Pelo menos mais US$ 1,8 bilhão seriam necessários para deixar a usina funcionando
em 2012. "O Brasil vai precisar de todas as fontes de energia, e a nuclear deve
estar na lista", diz Edson Kuramoto, presidente da Associação Brasileira de
Energia Nuclear. Mas hoje parece uma aposta muito alta para um país com outras
opções, como reservas de gás natural, álcool e rios com potencial hidrelétrico
ainda inexplorado.
A única tecnologia capaz de dissipar todas as dúvidas sobre os reatores atômicos
é a fusão nuclear, considerada uma espécie de pedra filosofal da Física. A idéia
é produzir energia a partir de átomos de hidrogênio, obtendo, como resultado da
reação, o inofensivo gás hélio.
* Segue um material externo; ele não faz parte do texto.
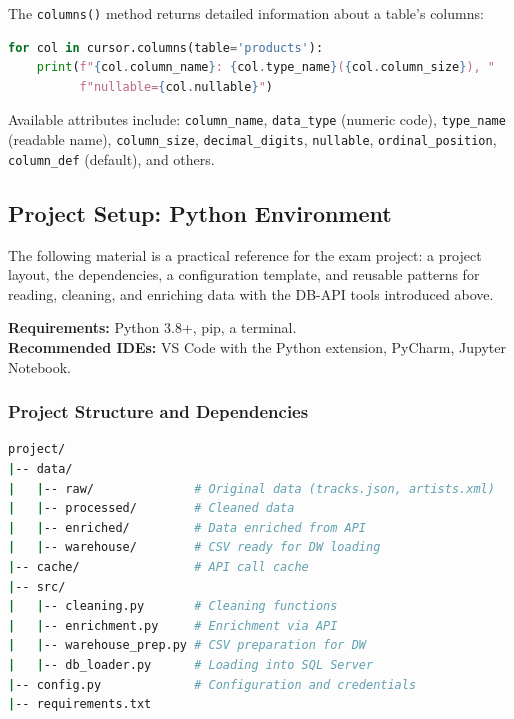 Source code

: The \texttt{columns()} method returns detailed information about a table's columns:

\begin{lstlisting}[language=Python, basicstyle=\ttfamily\scriptsize]
for col in cursor.columns(table='products'):
    print(f"{col.column_name}: {col.type_name}({col.column_size}), "
          f"nullable={col.nullable}")
\end{lstlisting}

Available attributes include: \texttt{column\_name}, \texttt{data\_type} (numeric code), \texttt{type\_name} (readable name), \texttt{column\_size}, \texttt{decimal\_digits}, \texttt{nullable}, \texttt{ordinal\_position}, \texttt{column\_def} (default), and others.


\subsection{Project Setup: Python Environment}
\label{sec:python-setup}

The following material is a practical reference for the exam project: a project layout, the dependencies, a configuration template, and reusable patterns for reading, cleaning, and enriching data with the DB-API tools introduced above.

\begin{notebox}
\textbf{Requirements:} Python 3.8+, pip, a terminal. \\
\textbf{Recommended IDEs:} VS Code with the Python extension, PyCharm, Jupyter Notebook.
\end{notebox}

\subsubsection{Project Structure and Dependencies}
\label{subsec:project-structure}

\begin{lstlisting}[language=bash]
project/
|-- data/
|   |-- raw/              # Original data (tracks.json, artists.xml)
|   |-- processed/        # Cleaned data
|   |-- enriched/         # Data enriched from API
|   |-- warehouse/        # CSV ready for DW loading
|-- cache/                # API call cache
|-- src/
|   |-- cleaning.py       # Cleaning functions
|   |-- enrichment.py     # Enrichment via API
|   |-- warehouse_prep.py # CSV preparation for DW
|   |-- db_loader.py      # Loading into SQL Server
|-- config.py             # Configuration and credentials
|-- requirements.txt
\end{lstlisting}

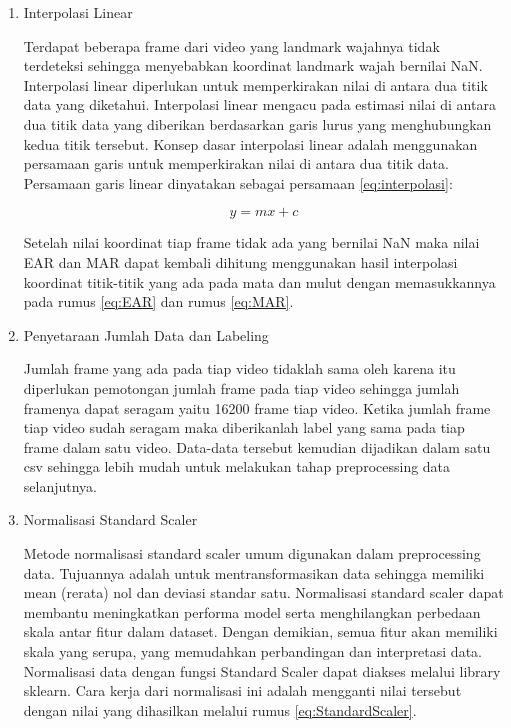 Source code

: \begin{enumerate}[nolistsep]
      \item Interpolasi Linear

            Terdapat beberapa frame dari video yang landmark wajahnya
            tidak terdeteksi sehingga menyebabkan koordinat landmark wajah bernilai NaN.
            Interpolasi linear diperlukan untuk memperkirakan nilai di antara dua titik data yang diketahui.
            Interpolasi linear mengacu pada estimasi nilai di antara dua titik data yang diberikan
            berdasarkan garis lurus yang menghubungkan kedua titik tersebut. Konsep dasar interpolasi
            linear adalah menggunakan persamaan garis untuk memperkirakan nilai di antara dua titik data.
            Persamaan garis linear dinyatakan sebagai persamaan \ref{eq:interpolasi}:

            \begin{equation}
                  \label{eq:interpolasi}
                  y = mx + c
            \end{equation}

            Setelah nilai koordinat tiap frame tidak ada yang bernilai NaN maka nilai EAR dan MAR dapat kembali dihitung
            menggunakan hasil interpolasi koordinat titik-titik yang ada pada mata dan mulut dengan memasukkannya
            pada rumus \ref{eq:EAR} dan rumus \ref{eq:MAR}.

      \item Penyetaraan Jumlah Data dan Labeling

            Jumlah frame yang ada pada tiap video tidaklah sama oleh karena itu diperlukan pemotongan jumlah frame pada tiap video
            sehingga jumlah framenya dapat seragam yaitu 16200 frame tiap video. Ketika jumlah frame tiap video sudah seragam maka
            diberikanlah label yang sama pada tiap frame dalam satu video. Data-data tersebut kemudian dijadikan dalam satu csv
            sehingga lebih mudah untuk melakukan tahap preprocessing data selanjutnya.

      \item Normalisasi Standard Scaler

            Metode normalisasi standard scaler umum digunakan dalam preprocessing data. Tujuannya adalah untuk
            mentransformasikan data sehingga memiliki mean (rerata) nol dan deviasi standar satu. Normalisasi standard
            scaler dapat membantu meningkatkan performa model serta menghilangkan perbedaan skala antar fitur dalam dataset.
            Dengan demikian, semua fitur akan memiliki skala yang serupa, yang memudahkan perbandingan dan interpretasi data.
            Normalisasi data dengan fungsi Standard Scaler dapat diakses melalui library sklearn. Cara kerja dari normalisasi
            ini adalah mengganti nilai tersebut dengan nilai yang dihasilkan melalui rumus \ref{eq:StandardScaler}.


\end{enumerate}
Seria o fim dos dejetos radioativos e do temor de
material desviado para fazer bombas. Na década de 90, pesquisas em laboratório
comprovaram que, em teoria, é possível montar um reator de fusão. Mas ainda falta
provar que ele é tecnicamente viável. No ano passado, um consórcio internacional
decidiu construir um protótipo de 6 bilhões de euros (cerca de R$ 18 bilhões). A
máquina, plantada na cidade francesa de Cadarache, deverá entrar em operação em
2015. O projeto é um esforço conjunto de Coréia do Sul, Japão, Estados Unidos,
União Européia, Rússia e China. O reator é uma grande câmara de aço em forma de
pneu, com um volume equivalente a meia piscina olímpica. Dentro dele, campos
magnéticos serão utilizados para tentar fazer o gás hidrogênio chegar a uma
temperatura superior a 100 milhões de graus Celsius, seis vezes mais quente que o
núcleo do Sol. Essa é uma das principais dificuldades técnicas do projeto.
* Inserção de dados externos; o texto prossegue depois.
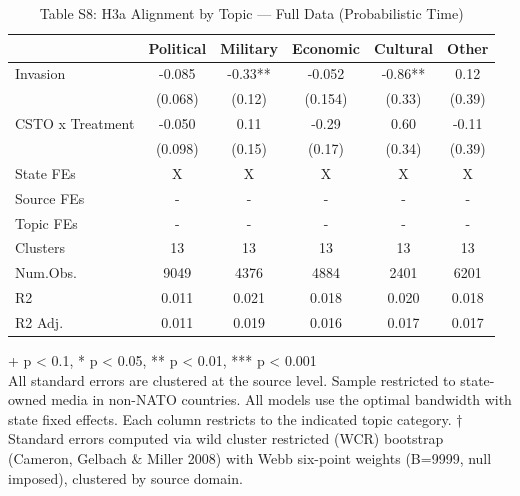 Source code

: \begin{table}[!t]
\caption{Table S8: H3a Alignment by Topic — Full Data (Probabilistic Time)} 
\fontsize{12.0pt}{14.4pt}\selectfont
\begin{tabular*}{\linewidth}{@{\extracolsep{\fill}}lccccc}
\toprule
  & Political & Military & Economic & Cultural & Other \\ 
\midrule\addlinespace[2.5pt]
Invasion & -0.085 & -0.33** & -0.052 & -0.86** & 0.12 \\ 
 & (0.068) & (0.12) & (0.154) & (0.33) & (0.39) \\ 
CSTO x Treatment & -0.050 & 0.11 & -0.29 & 0.60 & -0.11 \\ 
{} & {(0.098)} & {(0.15)} & {(0.17)} & {(0.34)} & {(0.39)} \\ 
State FEs & X & X & X & X & X \\ 
Source FEs & - & - & - & - & - \\ 
Topic FEs & - & - & - & - & - \\ 
Clusters & 13 & 13 & 13 & 13 & 13 \\ 
Num.Obs. & 9049 & 4376 & 4884 & 2401 & 6201 \\ 
R2 & 0.011 & 0.021 & 0.018 & 0.020 & 0.018 \\ 
R2 Adj. & 0.011 & 0.019 & 0.016 & 0.017 & 0.017 \\ 
\bottomrule
\end{tabular*}
\begin{minipage}{\linewidth}
+ p < 0.1, * p < 0.05, ** p < 0.01, *** p < 0.001\\
All standard errors are clustered at the source level. Sample restricted to
state-owned media in non-NATO countries. All models use the optimal bandwidth
with state fixed effects. Each column restricts to the indicated topic category.
† Standard errors computed via wild cluster restricted (WCR) bootstrap (Cameron,
Gelbach \& Miller 2008) with Webb six-point weights (B=9999, null imposed),
clustered by source domain.\\
\end{minipage}
\end{table}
Pesquisas realizadas sugerem que só mesmo um reator de grande porte pode provar
se a fusão é de fato uma fonte de energia viável. É uma aposta pesada. Mas há
muito em jogo. Se a técnica da fusão nuclear for dominada, a era do petróleo
finalmente terá se encerrado no planeta.
Como os novos reatores de seixos prometem mais segurança
Varetas – Nos reatores comuns, o combustível nuclear (urânio) fica em varetas
metálicas que exigem um sistema impecável de refrigeração para evitar
superaquecimento
Seixos – Nos novos reatores de seixos, milhares de grãos de urânio ficam dentro
de esferas do tamanho de bolas de golfe que controlam o calor da reação nuclear
Milhares dessas esferas produzem energia sem risco de derreter o núcleo reator.
Por isso, ele precisa de menos proteção externa
O que os novos reatores não resolvem ainda é o que fazer com o lixo nuclear. A
cada três anos de operação, é preciso trocar o combustível da usina.